Prelude to the story of phytochrome, essentially in SCM’s words

“To my mind one of the greatest achievements in botanical science is the isolation of the red-far red absorbing pigment called phytochrome, back in 1959. It is a spellbinding story that began in the 1920s, perhaps even earlier – if besides the work in USA, we also consider some work done in Europe. In my personal view, the discovery of “phytochrome” was deserving of a Nobel Prize (https://www.nobelprize.org/). Nobel Prizes have been awarded to scientists working in photosynthesis, often in Chemistry, or Physics or Physiology or Medicine. However, since Alfred Nobel’s ‘Will’ did not include botany and agriculture, many discoveries have not received the recognition they deserve. (There is, however, the Crafoord Prize, which includes Biosciences: https://www.crafoordprize.se/startsida.)
While the role of light in photosynthesis is well known [see e.g., Shevela et al. (2019)], light has also a very significant role in breaking dormancy in seeds and buds as well as in inducing flowering in plants – and these latter effects are controlled by very weak light [See Björn (2015) for a glimpse of the area of Photobiology]. Plants are now known to have several photoreceptors, but perhaps phytochrome is the most important and distributed in all parts of a plant. Recent work has unraveled the extraordinary mode of its action as a light-induced kinase. Further in its active, FR (far-red) absorbing, form it also enters the nucleus and allows light to turn on key genes. The story of the discovery and isolation of phytochrome is a long one but started with a critical finding by James Bonner, who in [the] 1930s taught Plant Biology at Caltech (California Institute of Technology, Pasadena, California) in USA. Nirmala, my wife, and I spent a year with him, discovering new things about [RNA and] RNA polymerases in plants [see e.g. Nirmala Maheshwari’s paper: Huang et al. (1960)]. Bonner, after finishing his Ph.D. with Kenneth V. Thimann and Fritz Went, decided to work on the mechanism of photoperiodism. In the 1930s, he found (jointly with K.C. Hamner of Chicago) that a very brief exposure to red light in the middle of a long night (otherwise inductive of flowering) completely abolished flowering [See e.g., Hamner and Bonner (1938)].
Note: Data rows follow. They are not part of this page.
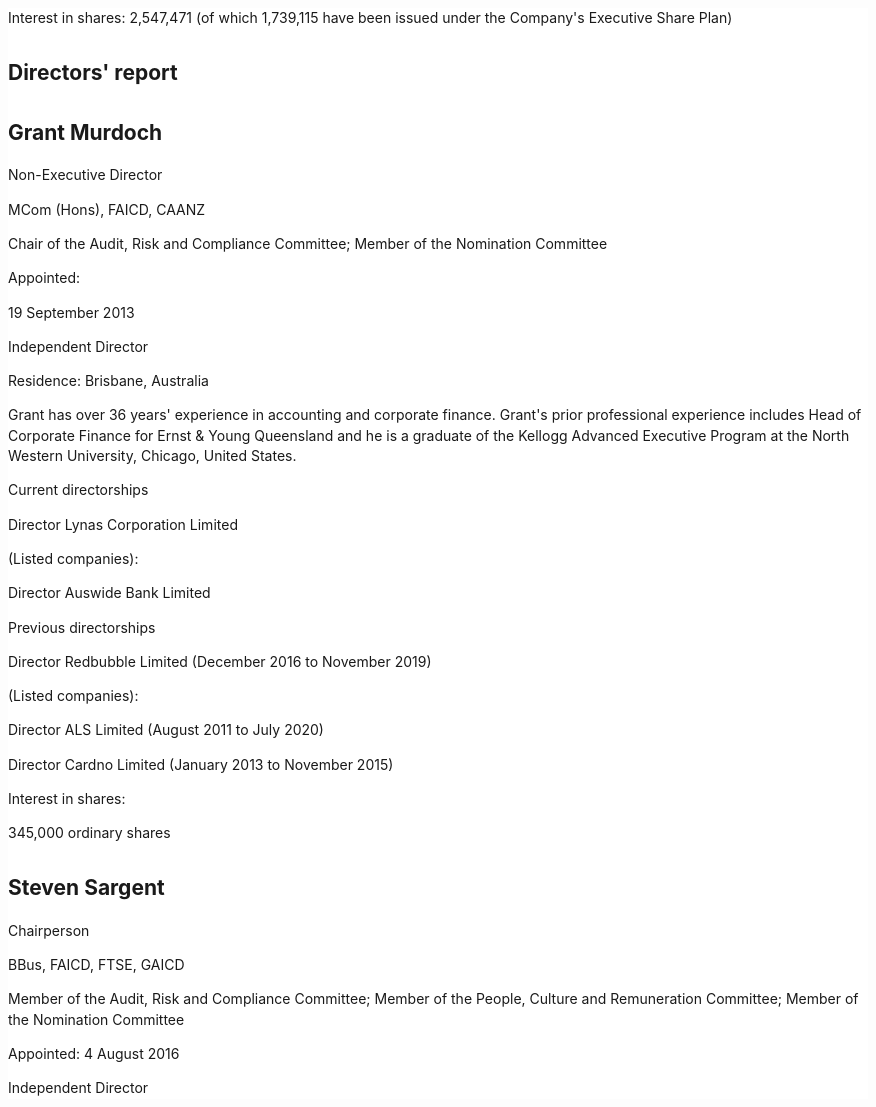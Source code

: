 Interest in shares: 2,547,471 (of which 1,739,115 have been issued under the Company's Executive Share Plan)

## Directors' report



## Grant Murdoch

Non-Executive Director

MCom (Hons), FAICD, CAANZ

Chair of the Audit, Risk and Compliance Committee; Member of the Nomination Committee

Appointed:

19 September 2013

Independent Director

Residence: Brisbane, Australia

Grant has over 36 years' experience in accounting and corporate finance. Grant's prior professional experience includes Head of Corporate Finance for Ernst &amp; Young Queensland and he is a graduate of the Kellogg Advanced Executive Program at the North Western University, Chicago, United States.

Current directorships

Director Lynas Corporation Limited

(Listed companies):

Director Auswide Bank Limited

Previous directorships

Director Redbubble Limited (December 2016 to November 2019)

(Listed companies):

Director ALS Limited (August 2011 to July 2020)

Director Cardno Limited (January 2013 to November 2015)

Interest in shares:

345,000 ordinary shares

## Steven Sargent

Chairperson

BBus, FAICD, FTSE, GAICD

Member of the Audit, Risk and Compliance Committee; Member of the People, Culture and Remuneration Committee; Member of the Nomination Committee

Appointed: 4 August 2016

Independent Director
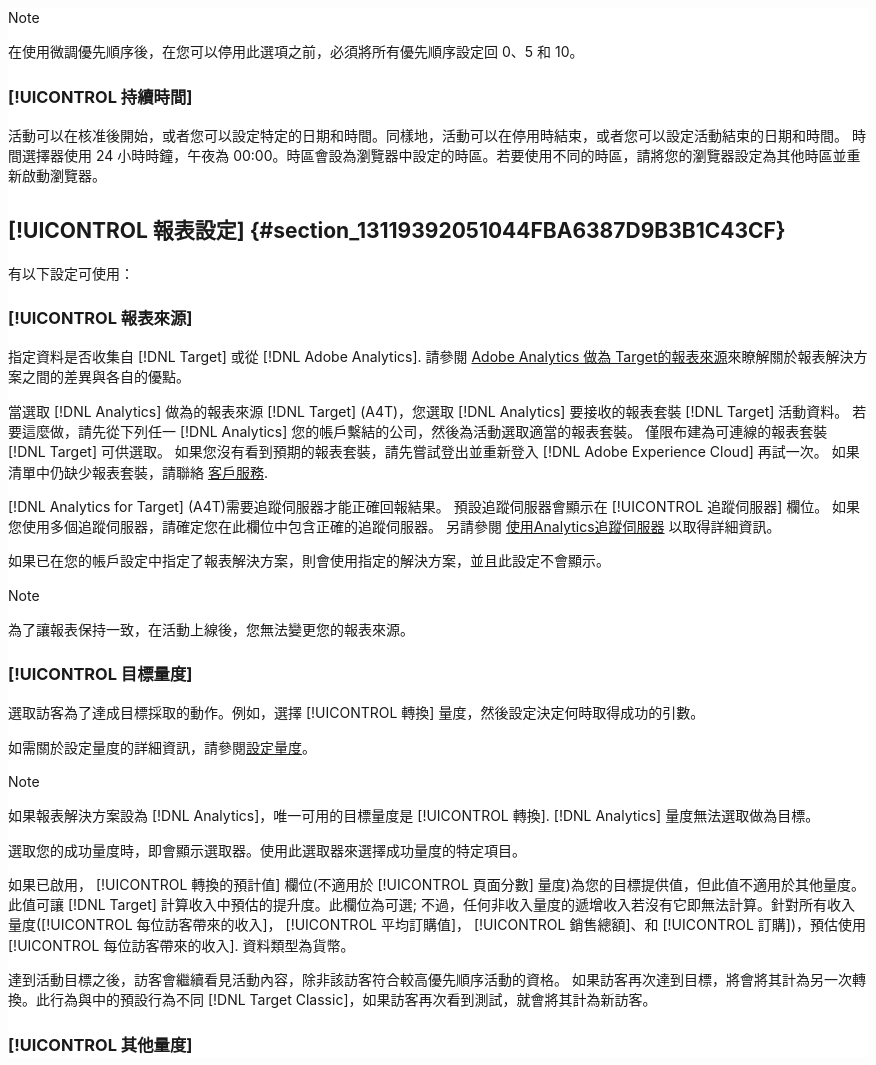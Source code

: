 >[!NOTE]
>
>在使用微調優先順序後，在您可以停用此選項之前，必須將所有優先順序設定回 0、5 和 10。

### [!UICONTROL 持續時間]

活動可以在核准後開始，或者您可以設定特定的日期和時間。同樣地，活動可以在停用時結束，或者您可以設定活動結束的日期和時間。 時間選擇器使用 24 小時時鐘，午夜為 00:00。時區會設為瀏覽器中設定的時區。若要使用不同的時區，請將您的瀏覽器設定為其他時區並重新啟動瀏覽器。

## [!UICONTROL 報表設定] {#section_13119392051044FBA6387D9B3B1C43CF}

有以下設定可使用：

### [!UICONTROL 報表來源]

指定資料是否收集自 [!DNL Target] 或從 [!DNL Adobe Analytics]. 請參閱 [Adobe Analytics 做為 Target的報表來源](/help/main/c-integrating-target-with-mac/a4t/a4t.md)來瞭解關於報表解決方案之間的差異與各自的優點。

當選取 [!DNL Analytics] 做為的報表來源 [!DNL Target] (A4T)，您選取 [!DNL Analytics] 要接收的報表套裝 [!DNL Target] 活動資料。 若要這麼做，請先從下列任一 [!DNL Analytics] 您的帳戶繫結的公司，然後為活動選取適當的報表套裝。 僅限布建為可連線的報表套裝 [!DNL Target] 可供選取。 如果您沒有看到預期的報表套裝，請先嘗試登出並重新登入 [!DNL Adobe Experience Cloud] 再試一次。 如果清單中仍缺少報表套裝，請聯絡 [客戶服務](/help/main/cmp-resources-and-contact-information.md#reference_ACA3391A00EF467B87930A450050077C).

[!DNL Analytics for Target] (A4T)需要追蹤伺服器才能正確回報結果。 預設追蹤伺服器會顯示在 [!UICONTROL 追蹤伺服器] 欄位。 如果您使用多個追蹤伺服器，請確定您在此欄位中包含正確的追蹤伺服器。 另請參閱 [使用Analytics追蹤伺服器](/help/main/c-integrating-target-with-mac/a4t/analytics-tracking-server.md#task_72077BA7E93C4A65A715A18F32228823) 以取得詳細資訊。

如果已在您的帳戶設定中指定了報表解決方案，則會使用指定的解決方案，並且此設定不會顯示。

>[!NOTE]
>
>為了讓報表保持一致，在活動上線後，您無法變更您的報表來源。

### [!UICONTROL 目標量度]

選取訪客為了達成目標採取的動作。例如，選擇 [!UICONTROL 轉換] 量度，然後設定決定何時取得成功的引數。

如需關於設定量度的詳細資訊，請參閱[設定量度](/help/main/c-activities/t-test-ab/t-test-create-ab/ab-set-metrics.md#task_A04AB66007C1467DA1C21A519A5C7BEB)。

>[!NOTE]
>
>如果報表解決方案設為 [!DNL Analytics]，唯一可用的目標量度是 [!UICONTROL 轉換]. [!DNL Analytics] 量度無法選取做為目標。

選取您的成功量度時，即會顯示選取器。使用此選取器來選擇成功量度的特定項目。

如果已啟用， [!UICONTROL 轉換的預計值] 欄位(不適用於 [!UICONTROL 頁面分數] 量度)為您的目標提供值，但此值不適用於其他量度。 此值可讓 [!DNL Target] 計算收入中預估的提升度。此欄位為可選; 不過，任何非收入量度的遞增收入若沒有它即無法計算。針對所有收入量度([!UICONTROL 每位訪客帶來的收入]， [!UICONTROL 平均訂購值]， [!UICONTROL 銷售總額]、和 [!UICONTROL 訂購])，預估使用 [!UICONTROL 每位訪客帶來的收入]. 資料類型為貨幣。

達到活動目標之後，訪客會繼續看見活動內容，除非該訪客符合較高優先順序活動的資格。 如果訪客再次達到目標，將會將其計為另一次轉換。此行為與中的預設行為不同 [!DNL Target Classic]，如果訪客再次看到測試，就會將其計為新訪客。

### [!UICONTROL 其他量度]
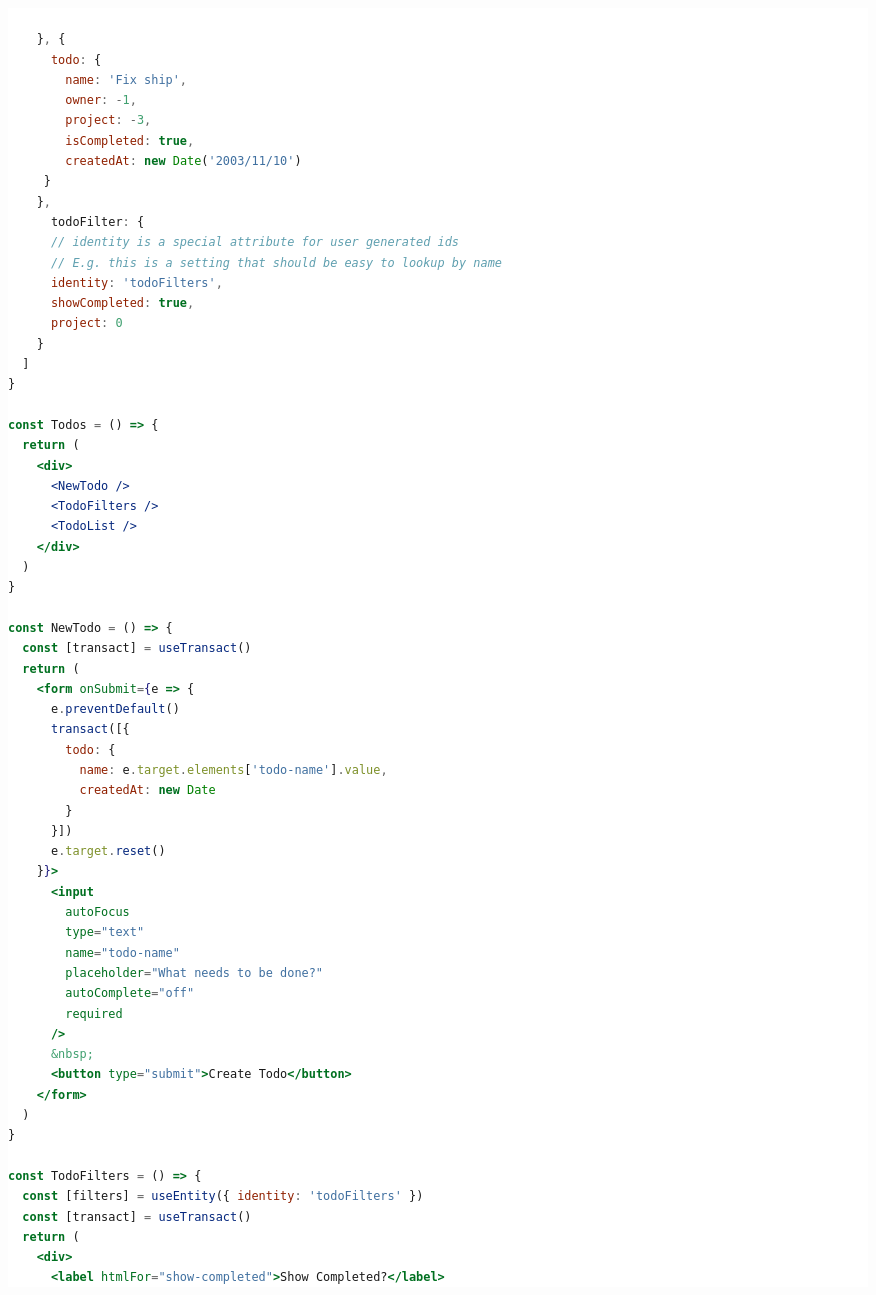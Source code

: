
 ```jsx
   
    }, {
      todo: {
        name: 'Fix ship',
        owner: -1,
        project: -3,
        isCompleted: true,
        createdAt: new Date('2003/11/10')
     }
    },
	  todoFilter: {
      // identity is a special attribute for user generated ids
      // E.g. this is a setting that should be easy to lookup by name
      identity: 'todoFilters',
      showCompleted: true,
      project: 0
    }
  ]
}

const Todos = () => {
  return (
    <div>
      <NewTodo />
      <TodoFilters />
      <TodoList />
    </div>
  )
}

const NewTodo = () => {
  const [transact] = useTransact()
  return (
    <form onSubmit={e => {
      e.preventDefault()
      transact([{
        todo: {
          name: e.target.elements['todo-name'].value,
          createdAt: new Date
        }
      }])
      e.target.reset()
    }}>
      <input 
        autoFocus
        type="text" 
        name="todo-name" 
        placeholder="What needs to be done?" 
        autoComplete="off"
        required
      />
      &nbsp;
      <button type="submit">Create Todo</button>
    </form>
  )
}

const TodoFilters = () => {
  const [filters] = useEntity({ identity: 'todoFilters' })
  const [transact] = useTransact()
  return (
    <div>
      <label htmlFor="show-completed">Show Completed?</label>
```
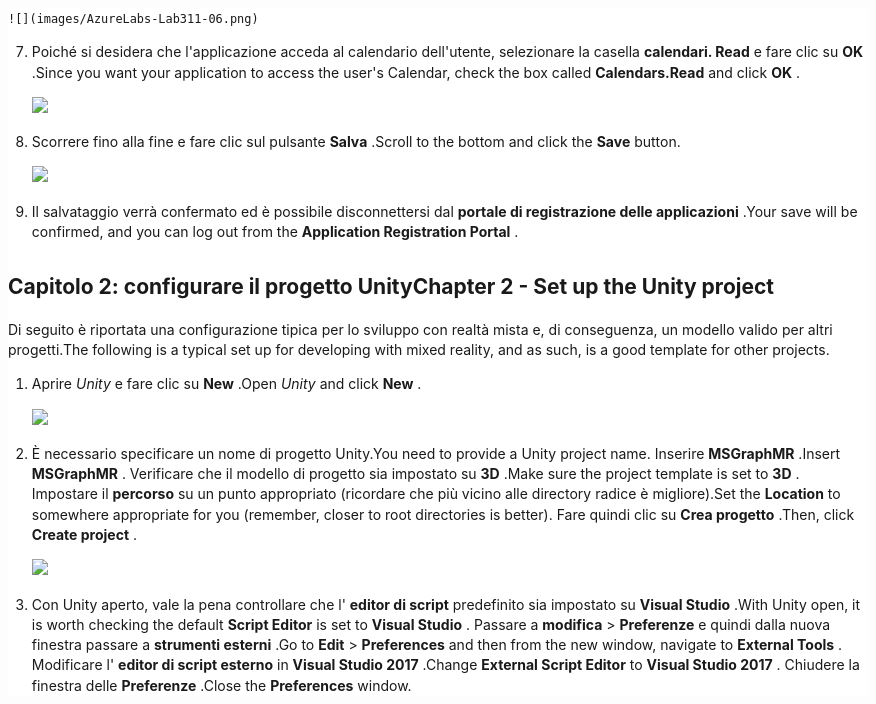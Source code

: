     ![](images/AzureLabs-Lab311-06.png)

7.  <span data-ttu-id="5e292-166">Poiché si desidera che l'applicazione acceda al calendario dell'utente, selezionare la casella **calendari. Read** e fare clic su **OK** .</span><span class="sxs-lookup"><span data-stu-id="5e292-166">Since you want your application to access the user's Calendar, check the box called **Calendars.Read** and click **OK** .</span></span>

    ![](images/AzureLabs-Lab311-07.png)

8.  <span data-ttu-id="5e292-167">Scorrere fino alla fine e fare clic sul pulsante **Salva** .</span><span class="sxs-lookup"><span data-stu-id="5e292-167">Scroll to the bottom and click the **Save** button.</span></span>

    ![](images/AzureLabs-Lab311-08.png)

9.  <span data-ttu-id="5e292-168">Il salvataggio verrà confermato ed è possibile disconnettersi dal **portale di registrazione delle applicazioni** .</span><span class="sxs-lookup"><span data-stu-id="5e292-168">Your save will be confirmed, and you can log out from the **Application Registration Portal** .</span></span>

## <a name="chapter-2---set-up-the-unity-project"></a><span data-ttu-id="5e292-169">Capitolo 2: configurare il progetto Unity</span><span class="sxs-lookup"><span data-stu-id="5e292-169">Chapter 2 - Set up the Unity project</span></span>

<span data-ttu-id="5e292-170">Di seguito è riportata una configurazione tipica per lo sviluppo con realtà mista e, di conseguenza, un modello valido per altri progetti.</span><span class="sxs-lookup"><span data-stu-id="5e292-170">The following is a typical set up for developing with mixed reality, and as such, is a good template for other projects.</span></span>

1.  <span data-ttu-id="5e292-171">Aprire *Unity* e fare clic su **New** .</span><span class="sxs-lookup"><span data-stu-id="5e292-171">Open *Unity* and click **New** .</span></span>

    ![](images/AzureLabs-Lab311-09.png)

2.  <span data-ttu-id="5e292-172">È necessario specificare un nome di progetto Unity.</span><span class="sxs-lookup"><span data-stu-id="5e292-172">You need to provide a Unity project name.</span></span> <span data-ttu-id="5e292-173">Inserire **MSGraphMR** .</span><span class="sxs-lookup"><span data-stu-id="5e292-173">Insert **MSGraphMR** .</span></span> <span data-ttu-id="5e292-174">Verificare che il modello di progetto sia impostato su **3D** .</span><span class="sxs-lookup"><span data-stu-id="5e292-174">Make sure the project template is set to **3D** .</span></span> <span data-ttu-id="5e292-175">Impostare il **percorso** su un punto appropriato (ricordare che più vicino alle directory radice è migliore).</span><span class="sxs-lookup"><span data-stu-id="5e292-175">Set the **Location** to somewhere appropriate for you (remember, closer to root directories is better).</span></span> <span data-ttu-id="5e292-176">Fare quindi clic su **Crea progetto** .</span><span class="sxs-lookup"><span data-stu-id="5e292-176">Then, click **Create project** .</span></span>

    ![](images/AzureLabs-Lab311-10.png)

3.  <span data-ttu-id="5e292-177">Con Unity aperto, vale la pena controllare che l' **editor di script** predefinito sia impostato su **Visual Studio** .</span><span class="sxs-lookup"><span data-stu-id="5e292-177">With Unity open, it is worth checking the default **Script Editor** is set to **Visual Studio** .</span></span> <span data-ttu-id="5e292-178">Passare a **modifica**  >  **Preferenze** e quindi dalla nuova finestra passare a **strumenti esterni** .</span><span class="sxs-lookup"><span data-stu-id="5e292-178">Go to **Edit** > **Preferences** and then from the new window, navigate to **External Tools** .</span></span> <span data-ttu-id="5e292-179">Modificare l' **editor di script esterno** in **Visual Studio 2017** .</span><span class="sxs-lookup"><span data-stu-id="5e292-179">Change **External Script Editor** to **Visual Studio 2017** .</span></span> <span data-ttu-id="5e292-180">Chiudere la finestra delle **Preferenze** .</span><span class="sxs-lookup"><span data-stu-id="5e292-180">Close the **Preferences** window.</span></span>
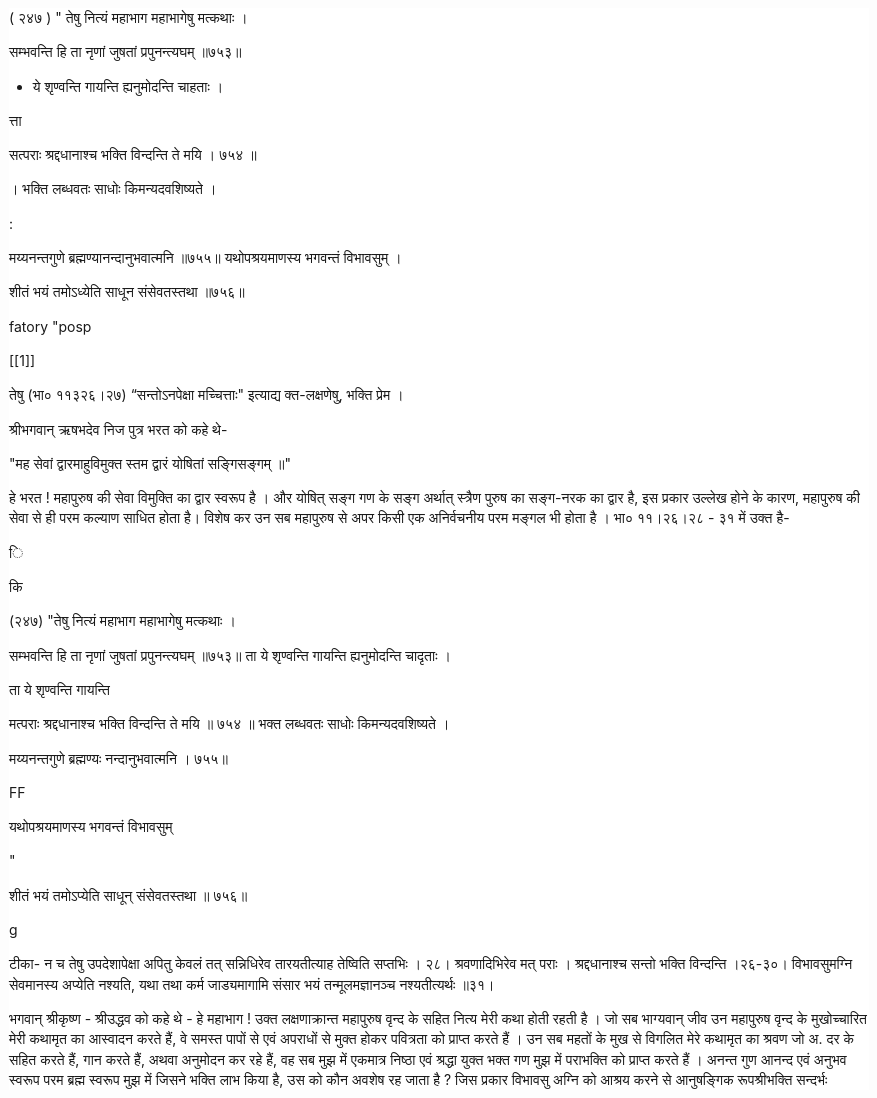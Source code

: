 ( २४७ ) " तेषु नित्यं महाभाग महाभागेषु मत्कथाः । 

सम्भवन्ति हि ता नृणां जुषतां प्रपुनन्त्यघम् ॥७५३॥ 

- ये शृण्वन्ति गायन्ति ह्यनुमोदन्ति चाहताः । 

त्ता 

सत्पराः श्रद्दधानाश्च भक्ति विन्दन्ति ते मयि । ७५४ ॥ 

। भक्ति लब्धवतः साधोः किमन्यदवशिष्यते । 

: 

मय्यनन्तगुणे ब्रह्मण्यानन्दानुभवात्मनि ॥७५५॥ यथोपश्रयमाणस्य भगवन्तं विभावसुम् । 

शीतं भयं तमोऽध्येति साधून संसेवतस्तथा ॥७५६॥ 



fatory "posp 

[[1]]

तेषु (भा० ११३२६।२७) “सन्तोऽनपेक्षा मच्चित्ताः" इत्याद्य क्त-लक्षणेषु, भक्ति प्रेम । 

श्रीभगवान् ऋषभदेव निज पुत्र भरत को कहे थे- 

"मह सेवां द्वारमाहुविमुक्त स्तम द्वारं योषितां सङ्गिसङ्गम् ॥" 

हे भरत ! महापुरुष की सेवा विमुक्ति का द्वार स्वरूप है । और योषित् सङ्ग गण के सङ्ग अर्थात् स्त्रैण पुरुष का सङ्ग-नरक का द्वार है, इस प्रकार उल्लेख होने के कारण, महापुरुष की सेवा से ही परम कल्याण साधित होता है। विशेष कर उन सब महापुरुष से अपर किसी एक अनिर्वचनीय परम मङ्गल भी होता है । भा० ११।२६।२८ - ३१ में उक्त है- 

ि 

कि 

(२४७) "तेषु नित्यं महाभाग महाभागेषु मत्कथाः । 

सम्भवन्ति हि ता नृणां जुषतां प्रपुनन्त्यघम् ॥७५३॥ ता ये शृण्वन्ति गायन्ति ह्यनुमोदन्ति चादृताः । 

ता ये शृण्वन्ति गायन्ति 

मत्पराः श्रद्दधानाश्च भक्ति विन्दन्ति ते मयि ॥ ७५४ ॥ भक्त लब्धवतः साधोः किमन्यदवशिष्यते । 

मय्यनन्तगुणे ब्रह्मण्यः नन्दानुभवात्मनि । ७५५॥ 

FF 

यथोपश्रयमाणस्य भगवन्तं विभावसुम् 

" 

शीतं भयं तमोऽप्येति साधून् संसेवतस्तथा ॥ ७५६॥ 

g 

टीका- न च तेषु उपदेशापेक्षा अपितु केवलं तत् सन्निधिरेव तारयतीत्याह तेष्विति सप्तभिः । २८। श्रवणादिभिरेव मत् पराः । श्रद्दधानाश्च सन्तो भक्ति विन्दन्ति ।२६-३०। विभावसुमग्नि सेवमानस्य अप्येति नश्यति, यथा तथा कर्म जाड्यमागामि संसार भयं तन्मूलमज्ञानञ्च नश्यतीत्यर्थः ॥३१। 

भगवान् श्रीकृष्ण - श्रीउद्धव को कहे थे - हे महाभाग ! उक्त लक्षणाक्रान्त महापुरुष वृन्द के सहित नित्य मेरी कथा होती रहती है । जो सब भाग्यवान् जीव उन महापुरुष वृन्द के मुखोच्चारित मेरी कथामृत का आस्वादन करते हैं, वे समस्त पापों से एवं अपराधों से मुक्त होकर पवित्रता को प्राप्त करते हैं । उन सब महतों के मुख से विगलित मेरे कथामृत का श्रवण जो अ. दर के सहित करते हैं, गान करते हैं, अथवा अनुमोदन कर रहे हैं, वह सब मुझ में एकमात्र निष्ठा एवं श्रद्धा युक्त भक्त गण मुझ में पराभक्ति को प्राप्त करते हैं । अनन्त गुण आनन्द एवं अनुभव स्वरूप परम ब्रह्म स्वरूप मुझ में जिसने भक्ति लाभ किया है, उस को कौन अवशेष रह जाता है ? जिस प्रकार विभावसु अग्नि को आश्रय करने से आनुषङ्गिक रूपश्रीभक्ति सन्दर्भः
Photoperiodism in plants was originally discovered at USDA (United States Department of Agriculture) in Beltsville, Maryland, just north of Washington, DC. Usually most fundamental discoveries have come from universities, but many discoveries in plant biology and agriculture have been made at USDA; here, active work was done and a discovery was made that FR (far red) light (given as flashes, but immediately after R (red) light) completely negated the effect of an earlier treatment. By the 1950s, two botanists M.W. Parker and H. Borthwick were leading plant research at USDA. But already around the middle of the 1940s, Borthwick had approached Hendricks, the first Ph.D. student of the great Caltech chemist Linus Pauling, then in USDA’s Soils and Mineral Division [Hendricks was a pioneer in unraveling the X-ray structure of silicates and other soil and clay components]. Hendricks threw himself whole-heartedly into Borthwick’s project. To get an idea of the photoreceptors involved, the two together set out to determine the action spectrum using live plants – often coming back to the lab at night, switching on the light and flashing monochromatic beams through a giant spectrograph that they had specially built, using two prisms (each nearly a foot long) and “throwing” spectrum [light of different wavelengths] that was 8 feet wide on the back of a large hall. Then, Borthwick and Hendricks deduced the existence of a proteinaceous pigment with a chromophore that had two isomeric forms and interconverted with R and FR light. Using a special custom-built difference spectrophotometer and live tissue, they had already demonstrated that pigment in the cells could be converted into a R or FR absorbing forms by beams penetrating such tissues. Everything pointed to the existence of a pigment; however, by the end of an International Botanical Congress, at that time, it still remained to be isolated in a tube or a cuvette! [To get a scientific picture at that time, see Borthwick et al. (1952)]”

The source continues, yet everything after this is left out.